Одно из первых распоряжений в отношении новорожденного касалось дела благочестивого и душеполезного. С дитяти снимали меру, долготу и широту, и в эту меру на кипарисной или липовой деке писали икону тезоименитого его Ангела. На третий день по рождении Петра, 1 июня, царь Алексей Михайлович именным указом повелел писать меру сына искуснейшему в то время иконописцу Симону Ушакову. На кипарисной деке длиною 11, а шириною 3 верш. Ушаков назнаменил образ Живоначальной Троицы и апостола Петра и успел написать только одни ризы иконных изображений, до лиц, потом заскорбел, сделался болен. Лица дописывал не менее искусный иконописец Федор Козлов. Эта мера рождения доселе сохраняется над гробом императора. Но само собою разумеется, что многое из забот о новорожденном предшествовало еще самым родинам. Выбор мамы, например, решался, конечно, гораздо прежде. Наготове были и все распоряжения по выбору кормилицы – «жены доброй и чистой и млеком сладостной и здоровой». В мамы Петру назначена была сначала княгиня Ульяна Ивановна Голицына, а потом боярыня Матрена Романовна Левонтьева; кормилицей была Ненила Ерофеева[561] – из какого чина, неизвестно. Неизвестно также, из какого чина была приемная, или приимальная, бабка, повитуха, воспринявшая из недр матери святославного ребенка. Известно только ее имя – Авдотья. 11 сентября того года (1672) царица пожаловала ей киндяк вишневый, т. е. портище ткани этого имени на одежду (№ 524). Через 5 мес. после этой отметки упоминается (18 февраля 1673 г.) другая приимальная бабка – Анна Петрова, поступившая к царице для ухода за ней, вероятно на место Авдотьи, быть может, умершей в то время или отставленной по болезни или по другим причинам. Анна Петрова августа 22-го (1673 г.) принимала царевну Наталью Алексеевну (№ 524). Августа 25-го царица пожаловала ей камки зеленой куфтерю 10 арш.

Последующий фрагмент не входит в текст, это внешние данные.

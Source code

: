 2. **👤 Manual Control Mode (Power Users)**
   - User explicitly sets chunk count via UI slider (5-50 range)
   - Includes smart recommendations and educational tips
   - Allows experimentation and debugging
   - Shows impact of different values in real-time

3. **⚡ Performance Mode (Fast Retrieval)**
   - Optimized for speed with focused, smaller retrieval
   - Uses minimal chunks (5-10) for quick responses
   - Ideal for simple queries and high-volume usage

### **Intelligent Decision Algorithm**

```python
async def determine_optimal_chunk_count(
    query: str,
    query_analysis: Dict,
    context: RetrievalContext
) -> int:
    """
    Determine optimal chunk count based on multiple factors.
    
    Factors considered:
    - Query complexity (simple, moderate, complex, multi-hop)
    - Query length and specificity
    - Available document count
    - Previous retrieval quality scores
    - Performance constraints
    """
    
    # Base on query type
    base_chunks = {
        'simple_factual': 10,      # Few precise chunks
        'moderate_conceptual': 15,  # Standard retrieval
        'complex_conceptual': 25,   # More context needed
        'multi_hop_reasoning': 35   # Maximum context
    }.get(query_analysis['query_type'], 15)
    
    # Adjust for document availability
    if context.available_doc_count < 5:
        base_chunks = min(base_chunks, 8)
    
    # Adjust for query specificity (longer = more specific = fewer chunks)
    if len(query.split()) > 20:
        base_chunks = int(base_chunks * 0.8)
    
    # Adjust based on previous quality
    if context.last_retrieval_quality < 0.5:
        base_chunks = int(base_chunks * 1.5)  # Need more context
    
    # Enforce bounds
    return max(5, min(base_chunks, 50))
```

Нам не встретилось известий ни о первом помещении младенца, ни о колыбели и других потребностях, заготовленных для первых его дней. Случайно встречаются известия о заготовлении ребенку сентября 4-го (1672 г.) чулок «в тафте желтой на черевах беличьих»; сентября 10-го – «взголовья (подушки) в наволоке из камки желтой»; ноября 21-го – «одеяла тафта ала, грива (кайма) тафта бела, на старом исподе из беличьих черевов»[562]. Ноября 4-го упоминается уже о судне ребенка, на которое тогда отпущено 2 арш. сукна багрецу на кровельное сукно (№ 524). Впрочем, должное понятие об этих предметах можно составить из записок об их заготовлении в последующее время. Вообще, нужно заметить, что детская колыбель и детская одежда отличались царским богатством и были далеки от той простоты, какую можно предполагать, судя по простоте самых вкусов тогдашнего общежития; те же ценные золотные ткани, дорогие меха и т. п. являлись и у детской колыбели. Так, через год (в 1673 г.)